* _Document images with source code_
******************************

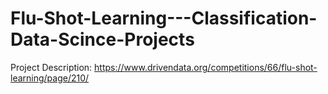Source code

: # Flu-Shot-Learning---Classification-Data-Scince-Projects

Project Description: https://www.drivendata.org/competitions/66/flu-shot-learning/page/210/
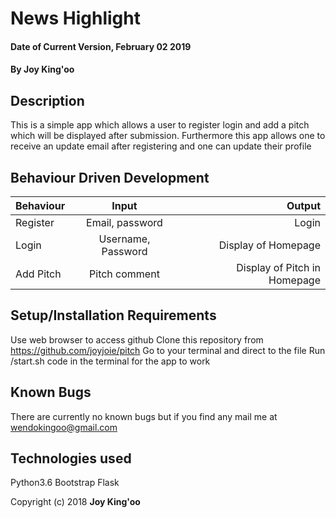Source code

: # News Highlight
#### Date of Current Version, February 02 2019
#### By **Joy King'oo**

## Description
This is a simple app which allows a user to register login and add a pitch which will be displayed after submission. Furthermore this app allows one to receive an update email after registering and one can update their profile

## Behaviour Driven Development
| Behaviour | Input | Output |
| :---         |     :---:      |          ---: |
|Register |   Email, password | Login  |
| Login  | Username, Password     |Display of Homepage  |
|Add Pitch| Pitch comment|Display of Pitch in Homepage|
## Setup/Installation Requirements
Use web browser to access github 
Clone this repository from https://github.com/joyjoie/pitch
Go to your terminal and direct to the file
Run /start.sh code in the terminal for the app to work

## Known Bugs
There are currently no known bugs but if you find any mail me at wendokingoo@gmail.com

## Technologies used
Python3.6
Bootstrap
Flask

Copyright (c) 2018 **Joy King'oo**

******************************

* _Exercise_
The word to find is "https". Copy every line of the data that holds it.

* _Written solution_
Project Description: https://www.drivendata.org/competitions/66/flu-shot-learning/page/210/
Clone this repository from https://github.com/joyjoie/pitch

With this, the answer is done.